What the task asks
Whenever a line in the records below holds the string "Stunning", copy it out.

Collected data
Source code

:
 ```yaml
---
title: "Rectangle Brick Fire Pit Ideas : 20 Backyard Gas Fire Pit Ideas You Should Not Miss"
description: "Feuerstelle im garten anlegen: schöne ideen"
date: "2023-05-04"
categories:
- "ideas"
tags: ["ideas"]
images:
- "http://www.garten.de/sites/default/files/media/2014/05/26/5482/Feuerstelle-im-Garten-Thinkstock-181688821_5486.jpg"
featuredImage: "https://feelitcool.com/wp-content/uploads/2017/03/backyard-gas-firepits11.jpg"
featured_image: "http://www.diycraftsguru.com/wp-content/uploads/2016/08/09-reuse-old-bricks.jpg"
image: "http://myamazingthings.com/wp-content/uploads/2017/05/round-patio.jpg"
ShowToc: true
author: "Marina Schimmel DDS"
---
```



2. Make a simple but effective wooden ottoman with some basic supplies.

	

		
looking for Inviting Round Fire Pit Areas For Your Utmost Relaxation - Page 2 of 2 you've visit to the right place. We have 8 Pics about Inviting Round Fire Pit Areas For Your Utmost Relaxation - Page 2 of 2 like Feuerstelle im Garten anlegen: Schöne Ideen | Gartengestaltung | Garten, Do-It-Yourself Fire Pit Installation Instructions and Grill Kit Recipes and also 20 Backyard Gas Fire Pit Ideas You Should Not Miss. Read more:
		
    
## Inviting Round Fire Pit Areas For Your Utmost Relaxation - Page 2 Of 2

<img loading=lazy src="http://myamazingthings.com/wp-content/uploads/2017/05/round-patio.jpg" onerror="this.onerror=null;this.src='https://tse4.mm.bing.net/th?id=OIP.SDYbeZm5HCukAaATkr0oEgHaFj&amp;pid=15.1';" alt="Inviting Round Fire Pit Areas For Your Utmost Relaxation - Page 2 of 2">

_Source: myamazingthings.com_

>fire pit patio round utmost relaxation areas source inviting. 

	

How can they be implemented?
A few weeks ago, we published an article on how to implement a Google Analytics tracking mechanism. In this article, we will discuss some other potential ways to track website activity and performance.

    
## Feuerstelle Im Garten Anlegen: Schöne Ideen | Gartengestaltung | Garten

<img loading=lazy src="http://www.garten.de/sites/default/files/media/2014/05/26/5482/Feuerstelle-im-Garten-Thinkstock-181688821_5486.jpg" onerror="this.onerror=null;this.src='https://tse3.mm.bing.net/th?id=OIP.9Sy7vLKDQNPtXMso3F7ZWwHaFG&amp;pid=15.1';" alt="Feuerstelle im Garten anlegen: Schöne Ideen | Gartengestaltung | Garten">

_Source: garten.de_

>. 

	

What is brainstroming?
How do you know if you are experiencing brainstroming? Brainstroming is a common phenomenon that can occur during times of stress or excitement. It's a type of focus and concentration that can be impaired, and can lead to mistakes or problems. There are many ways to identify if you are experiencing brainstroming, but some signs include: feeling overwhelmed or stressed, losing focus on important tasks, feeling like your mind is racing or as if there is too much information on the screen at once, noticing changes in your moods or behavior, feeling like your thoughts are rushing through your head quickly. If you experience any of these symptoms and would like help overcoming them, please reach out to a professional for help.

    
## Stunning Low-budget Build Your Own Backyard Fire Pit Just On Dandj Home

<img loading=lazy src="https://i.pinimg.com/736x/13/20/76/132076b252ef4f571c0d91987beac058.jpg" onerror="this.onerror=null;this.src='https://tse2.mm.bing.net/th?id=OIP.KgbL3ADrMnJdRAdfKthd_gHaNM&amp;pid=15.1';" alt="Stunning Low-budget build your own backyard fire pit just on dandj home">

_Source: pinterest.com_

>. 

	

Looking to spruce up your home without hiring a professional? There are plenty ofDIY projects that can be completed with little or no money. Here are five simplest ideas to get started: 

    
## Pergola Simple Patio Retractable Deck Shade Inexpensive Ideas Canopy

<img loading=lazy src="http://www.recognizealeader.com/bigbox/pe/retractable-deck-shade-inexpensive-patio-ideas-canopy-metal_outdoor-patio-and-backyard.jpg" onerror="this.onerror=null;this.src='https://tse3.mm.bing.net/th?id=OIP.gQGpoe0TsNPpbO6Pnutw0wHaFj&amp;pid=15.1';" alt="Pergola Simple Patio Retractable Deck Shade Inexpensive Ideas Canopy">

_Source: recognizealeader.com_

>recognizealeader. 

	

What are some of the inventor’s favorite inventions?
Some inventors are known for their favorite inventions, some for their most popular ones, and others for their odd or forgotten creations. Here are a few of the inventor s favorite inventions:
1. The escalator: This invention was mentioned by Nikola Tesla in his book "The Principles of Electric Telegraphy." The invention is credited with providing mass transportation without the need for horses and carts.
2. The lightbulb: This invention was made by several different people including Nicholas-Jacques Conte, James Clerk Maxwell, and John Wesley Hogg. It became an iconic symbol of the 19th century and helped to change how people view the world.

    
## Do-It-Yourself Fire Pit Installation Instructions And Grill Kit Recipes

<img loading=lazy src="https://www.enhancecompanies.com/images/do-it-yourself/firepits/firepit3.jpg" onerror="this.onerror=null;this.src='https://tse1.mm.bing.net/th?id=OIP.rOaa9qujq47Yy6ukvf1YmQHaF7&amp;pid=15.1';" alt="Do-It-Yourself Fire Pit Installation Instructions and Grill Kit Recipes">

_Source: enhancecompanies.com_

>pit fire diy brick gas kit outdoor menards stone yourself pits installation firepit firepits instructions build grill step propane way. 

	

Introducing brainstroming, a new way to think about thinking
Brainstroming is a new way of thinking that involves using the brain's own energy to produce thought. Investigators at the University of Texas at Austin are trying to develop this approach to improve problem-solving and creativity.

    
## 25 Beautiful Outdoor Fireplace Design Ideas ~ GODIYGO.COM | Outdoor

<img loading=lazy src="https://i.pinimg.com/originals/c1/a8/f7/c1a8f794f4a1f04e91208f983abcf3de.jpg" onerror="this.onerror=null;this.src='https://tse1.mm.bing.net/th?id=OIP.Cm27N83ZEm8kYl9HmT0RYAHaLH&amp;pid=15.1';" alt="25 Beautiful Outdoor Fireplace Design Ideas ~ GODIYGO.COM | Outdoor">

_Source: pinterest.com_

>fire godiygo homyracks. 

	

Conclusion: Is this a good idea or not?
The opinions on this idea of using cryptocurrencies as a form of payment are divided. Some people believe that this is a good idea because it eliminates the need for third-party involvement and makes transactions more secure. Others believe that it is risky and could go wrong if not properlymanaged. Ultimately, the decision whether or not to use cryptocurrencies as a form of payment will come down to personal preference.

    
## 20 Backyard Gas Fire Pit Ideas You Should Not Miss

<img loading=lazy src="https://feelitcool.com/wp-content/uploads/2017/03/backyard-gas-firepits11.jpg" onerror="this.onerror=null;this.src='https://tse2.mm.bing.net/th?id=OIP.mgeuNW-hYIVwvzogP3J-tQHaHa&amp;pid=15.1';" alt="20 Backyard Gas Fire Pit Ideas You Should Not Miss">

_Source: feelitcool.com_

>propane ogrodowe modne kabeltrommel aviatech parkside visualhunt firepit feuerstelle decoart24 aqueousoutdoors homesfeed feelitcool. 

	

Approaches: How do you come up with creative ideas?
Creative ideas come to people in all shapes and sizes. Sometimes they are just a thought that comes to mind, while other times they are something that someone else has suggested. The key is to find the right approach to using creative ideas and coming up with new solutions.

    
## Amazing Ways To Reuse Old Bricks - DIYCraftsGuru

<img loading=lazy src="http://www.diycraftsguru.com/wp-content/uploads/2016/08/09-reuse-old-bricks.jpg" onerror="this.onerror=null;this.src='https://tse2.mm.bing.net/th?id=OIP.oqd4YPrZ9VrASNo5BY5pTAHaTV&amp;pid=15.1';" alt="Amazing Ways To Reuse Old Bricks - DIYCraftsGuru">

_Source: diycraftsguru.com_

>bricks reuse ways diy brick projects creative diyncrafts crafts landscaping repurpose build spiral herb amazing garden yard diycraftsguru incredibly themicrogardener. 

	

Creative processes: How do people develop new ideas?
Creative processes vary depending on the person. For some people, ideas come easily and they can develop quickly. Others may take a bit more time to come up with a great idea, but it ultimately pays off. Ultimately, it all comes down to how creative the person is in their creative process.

Answer to the exercise
## Stunning Low-budget Build Your Own Backyard Fire Pit Just On Dandj Home
<img loading=lazy src="https://i.pinimg.com/736x/13/20/76/132076b252ef4f571c0d91987beac058.jpg" onerror="this.onerror=null;this.src='https://tse2.mm.bing.net/th?id=OIP.KgbL3ADrMnJdRAdfKthd_gHaNM&amp;pid=15.1';" alt="Stunning Low-budget build your own backyard fire pit just on dandj home">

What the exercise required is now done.